- [Work request]: Below is a block of entries, which should be copied verbatim apart from the pictures.

- [Plain-text document sources]:
== Segment start ==
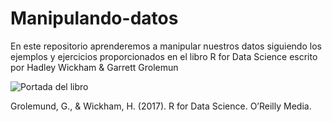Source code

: # Manipulando-datos

En este repositorio aprenderemos a manipular nuestros datos siguiendo los ejemplos y ejercicios proporcionados en el libro R for Data Science escrito por Hadley Wickham & Garrett Grolemun 

![Portada del libro](https://user-images.githubusercontent.com/69652494/198851721-9dd2f8e2-e4cd-40fb-906e-4e6de8edeb79.jpg)

Grolemund, G., & Wickham, H. (2017). R for Data Science. O’Reilly Media.
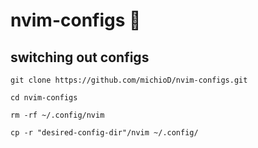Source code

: # nvim-configs 💾

## switching out configs

`git clone https://github.com/michioD/nvim-configs.git` 

`cd nvim-configs`

`rm -rf ~/.config/nvim`

`cp -r "desired-config-dir"/nvim ~/.config/`
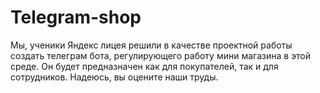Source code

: # Telegram-shop
Мы, ученики Яндекс лицея решили в качестве проектной работы создать телеграм бота, регулирующего работу мини магазина в этой среде. Он будет предназначен как для покупателей, так и для сотрудников. Надеюсь, вы оцените наши труды.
== Segment end ==
- [Problem solution]:
Source code

: # Manipulando-datos

En este repositorio aprenderemos a manipular nuestros datos siguiendo los ejemplos y ejercicios proporcionados en el libro R for Data Science escrito por Hadley Wickham & Garrett Grolemun 

![Portada del libro](https://user-images.githubusercontent.com/69652494/198851721-9dd2f8e2-e4cd-40fb-906e-4e6de8edeb79.jpg)

Grolemund, G., & Wickham, H. (2017). R for Data Science. O’Reilly Media.
Source code

: # nvim-configs 💾

## switching out configs

`git clone https://github.com/michioD/nvim-configs.git` 

`cd nvim-configs`

`rm -rf ~/.config/nvim`

`cp -r "desired-config-dir"/nvim ~/.config/`
Source code

: # Telegram-shop
Мы, ученики Яндекс лицея решили в качестве проектной работы создать телеграм бота, регулирующего работу мини магазина в этой среде. Он будет предназначен как для покупателей, так и для сотрудников. Надеюсь, вы оцените наши труды.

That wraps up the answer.